The move will also allow Scottish Beef Scheme payments to be made in the middle of April, in line with previous years.
The First Minister said that while 10,000 producers had already received their subsidy, payments were not being made ‘as quickly as we would like’, adding she recognised the severe cash flow issues facing the sector.
NFU Scotland president Allan Bowie said: “The log jam has broken.
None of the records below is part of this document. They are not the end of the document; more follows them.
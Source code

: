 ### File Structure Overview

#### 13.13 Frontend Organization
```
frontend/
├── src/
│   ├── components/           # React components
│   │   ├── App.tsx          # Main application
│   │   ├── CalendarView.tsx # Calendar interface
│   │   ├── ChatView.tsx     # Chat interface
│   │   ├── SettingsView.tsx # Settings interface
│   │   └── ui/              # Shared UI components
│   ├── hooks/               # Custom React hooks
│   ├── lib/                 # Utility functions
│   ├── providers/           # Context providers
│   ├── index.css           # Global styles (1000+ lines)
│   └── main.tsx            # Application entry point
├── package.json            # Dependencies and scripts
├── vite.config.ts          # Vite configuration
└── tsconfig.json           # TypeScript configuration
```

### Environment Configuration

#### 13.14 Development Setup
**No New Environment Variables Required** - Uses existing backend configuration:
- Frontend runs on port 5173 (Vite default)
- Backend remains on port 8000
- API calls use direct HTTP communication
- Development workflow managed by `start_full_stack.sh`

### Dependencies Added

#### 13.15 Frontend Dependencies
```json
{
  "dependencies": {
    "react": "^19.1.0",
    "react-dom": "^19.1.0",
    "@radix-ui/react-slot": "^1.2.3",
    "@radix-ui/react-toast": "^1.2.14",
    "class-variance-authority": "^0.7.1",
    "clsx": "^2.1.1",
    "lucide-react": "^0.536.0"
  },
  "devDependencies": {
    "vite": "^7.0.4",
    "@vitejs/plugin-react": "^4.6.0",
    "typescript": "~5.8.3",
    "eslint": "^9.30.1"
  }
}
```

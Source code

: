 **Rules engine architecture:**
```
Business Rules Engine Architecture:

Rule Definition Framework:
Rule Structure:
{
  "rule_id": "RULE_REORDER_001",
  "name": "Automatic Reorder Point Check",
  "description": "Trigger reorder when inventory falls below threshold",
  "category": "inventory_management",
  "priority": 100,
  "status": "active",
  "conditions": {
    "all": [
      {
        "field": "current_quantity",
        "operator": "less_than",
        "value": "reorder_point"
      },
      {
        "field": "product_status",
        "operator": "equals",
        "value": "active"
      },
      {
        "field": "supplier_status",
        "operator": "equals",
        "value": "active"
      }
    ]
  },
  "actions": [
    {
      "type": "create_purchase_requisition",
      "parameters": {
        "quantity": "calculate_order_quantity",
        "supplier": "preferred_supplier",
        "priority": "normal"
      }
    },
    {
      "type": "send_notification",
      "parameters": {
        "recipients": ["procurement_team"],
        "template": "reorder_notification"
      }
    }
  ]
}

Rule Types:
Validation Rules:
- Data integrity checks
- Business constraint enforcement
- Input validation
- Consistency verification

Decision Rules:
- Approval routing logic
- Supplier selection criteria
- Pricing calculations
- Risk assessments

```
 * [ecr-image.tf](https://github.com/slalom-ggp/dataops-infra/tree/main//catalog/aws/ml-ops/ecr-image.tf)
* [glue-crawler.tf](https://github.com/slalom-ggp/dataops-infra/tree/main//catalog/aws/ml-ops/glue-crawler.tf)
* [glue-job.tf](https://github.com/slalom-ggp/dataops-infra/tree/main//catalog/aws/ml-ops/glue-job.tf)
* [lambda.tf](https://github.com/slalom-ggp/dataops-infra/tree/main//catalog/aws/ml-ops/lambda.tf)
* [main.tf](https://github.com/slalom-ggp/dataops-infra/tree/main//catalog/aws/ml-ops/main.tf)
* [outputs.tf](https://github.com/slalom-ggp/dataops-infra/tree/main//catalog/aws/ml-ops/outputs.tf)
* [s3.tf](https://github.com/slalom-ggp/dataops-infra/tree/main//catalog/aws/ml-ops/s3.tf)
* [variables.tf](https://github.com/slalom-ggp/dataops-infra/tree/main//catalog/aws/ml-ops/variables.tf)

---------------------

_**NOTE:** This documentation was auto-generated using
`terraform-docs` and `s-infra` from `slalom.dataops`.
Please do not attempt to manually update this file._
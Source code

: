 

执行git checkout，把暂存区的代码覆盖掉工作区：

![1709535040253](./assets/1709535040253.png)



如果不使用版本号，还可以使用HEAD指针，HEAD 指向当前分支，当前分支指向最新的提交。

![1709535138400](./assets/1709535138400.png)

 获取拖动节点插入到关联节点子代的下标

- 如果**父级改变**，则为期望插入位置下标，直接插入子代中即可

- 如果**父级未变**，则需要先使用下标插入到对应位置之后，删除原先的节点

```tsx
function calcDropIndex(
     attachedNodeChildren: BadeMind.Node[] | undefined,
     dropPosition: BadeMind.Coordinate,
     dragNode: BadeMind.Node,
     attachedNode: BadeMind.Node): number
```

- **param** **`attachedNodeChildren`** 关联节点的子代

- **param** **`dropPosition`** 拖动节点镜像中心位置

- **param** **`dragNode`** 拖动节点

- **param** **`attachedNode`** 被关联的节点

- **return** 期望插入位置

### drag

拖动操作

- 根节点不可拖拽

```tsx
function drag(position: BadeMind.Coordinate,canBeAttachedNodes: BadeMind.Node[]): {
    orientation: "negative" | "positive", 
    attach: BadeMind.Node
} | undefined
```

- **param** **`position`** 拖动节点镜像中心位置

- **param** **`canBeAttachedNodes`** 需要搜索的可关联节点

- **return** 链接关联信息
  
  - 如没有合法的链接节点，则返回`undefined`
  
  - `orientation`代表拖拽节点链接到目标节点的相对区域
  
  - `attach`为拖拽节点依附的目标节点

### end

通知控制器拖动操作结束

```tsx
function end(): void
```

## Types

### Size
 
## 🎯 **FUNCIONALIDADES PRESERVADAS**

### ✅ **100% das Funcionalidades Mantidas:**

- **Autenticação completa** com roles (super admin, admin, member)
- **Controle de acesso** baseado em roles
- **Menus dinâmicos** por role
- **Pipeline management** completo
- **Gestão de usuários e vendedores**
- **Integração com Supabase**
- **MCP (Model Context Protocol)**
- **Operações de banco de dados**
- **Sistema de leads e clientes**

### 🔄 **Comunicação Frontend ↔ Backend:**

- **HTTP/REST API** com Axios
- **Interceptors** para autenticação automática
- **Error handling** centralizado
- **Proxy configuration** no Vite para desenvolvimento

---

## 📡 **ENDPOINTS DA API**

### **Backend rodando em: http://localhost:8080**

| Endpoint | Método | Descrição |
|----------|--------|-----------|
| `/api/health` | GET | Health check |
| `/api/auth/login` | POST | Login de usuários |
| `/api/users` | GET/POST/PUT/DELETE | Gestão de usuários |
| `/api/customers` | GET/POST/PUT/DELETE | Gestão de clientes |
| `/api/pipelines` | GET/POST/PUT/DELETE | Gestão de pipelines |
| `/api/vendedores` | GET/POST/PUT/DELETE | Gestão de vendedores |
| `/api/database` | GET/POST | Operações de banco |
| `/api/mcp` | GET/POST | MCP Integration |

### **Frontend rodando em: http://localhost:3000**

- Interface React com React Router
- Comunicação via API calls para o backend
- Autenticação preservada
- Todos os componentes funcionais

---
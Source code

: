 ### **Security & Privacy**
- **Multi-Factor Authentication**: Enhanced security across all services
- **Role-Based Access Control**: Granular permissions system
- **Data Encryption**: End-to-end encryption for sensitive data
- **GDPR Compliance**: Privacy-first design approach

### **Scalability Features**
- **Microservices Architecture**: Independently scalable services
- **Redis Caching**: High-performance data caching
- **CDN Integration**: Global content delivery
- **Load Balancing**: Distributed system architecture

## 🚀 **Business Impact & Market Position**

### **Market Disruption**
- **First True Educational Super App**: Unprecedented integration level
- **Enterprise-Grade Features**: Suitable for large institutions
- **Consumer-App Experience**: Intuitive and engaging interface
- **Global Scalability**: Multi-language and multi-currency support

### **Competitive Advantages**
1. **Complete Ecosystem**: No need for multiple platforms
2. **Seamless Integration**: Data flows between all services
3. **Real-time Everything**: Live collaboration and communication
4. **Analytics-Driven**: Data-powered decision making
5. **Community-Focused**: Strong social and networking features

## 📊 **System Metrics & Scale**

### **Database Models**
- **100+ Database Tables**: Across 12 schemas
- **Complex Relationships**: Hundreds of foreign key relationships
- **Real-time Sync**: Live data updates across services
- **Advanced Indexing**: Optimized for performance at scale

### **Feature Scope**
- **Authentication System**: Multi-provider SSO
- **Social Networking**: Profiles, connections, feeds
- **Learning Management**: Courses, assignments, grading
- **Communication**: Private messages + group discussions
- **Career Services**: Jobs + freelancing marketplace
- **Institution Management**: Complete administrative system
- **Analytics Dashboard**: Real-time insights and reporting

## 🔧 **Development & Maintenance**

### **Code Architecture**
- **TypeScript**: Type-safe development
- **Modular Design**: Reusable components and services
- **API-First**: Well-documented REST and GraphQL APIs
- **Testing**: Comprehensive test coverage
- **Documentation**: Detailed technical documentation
For months, NFU Scotland has been looking for focussed thinking and clear leadership from Scottish Government to resolve this farm payments crisis for the benefit of the whole rural economy.
“We welcome the First Minister’s involvement and intervention and finally we have clear timelines drawn when all basic payment scheme claimants will receive the majority of their claims; when hill farmers and crofters will receive the majority of their Less Favoured Areas scheme money and beef payments have been promised in mid-April.”
The payments debacle has been blamed on the Scottish Government’s flawed IT system which was set up to deliver CAP payments and was funded by £180 million of taxpayers’ money.
Mr Bowie said the union was concerned about the implications for the 2016 scheme, which is expected to open for electronic applications in a few days’ time.
He added: “Right now, let’s focus on getting this vital money into circulation, fill the £300 million hole that has been created in Scotland’s rural economy and let’s get Scotland’s farmers and crofters back to the job of producing food and doing business again with all those trades that rely on a thriving agricultural sector.”
Earlier this week Rural Affairs Secretary Richard Lochhead announced national funds would be used to ensure hill farmers and crofters in Scotland’s most fragile and remote rural areas who rely on Less Favoured Area Support Scheme (LFASS) funding would receive a payment in March as usual.
Mr Lochhead added: “Europe’s deadline for making direct payments is June 30, and the majority of Scottish farmers and crofters have now received a first instalment worth about 80 per cent of their basic and greening claim.
“We are continuing efforts to speed up progress, such as taking on extra staff, but given the current difficulties facing Scottish agriculture the Scottish Government will use national funds to ensure farmers and crofters will receive support, totalling hundreds of millions of pounds, in the coming weeks.”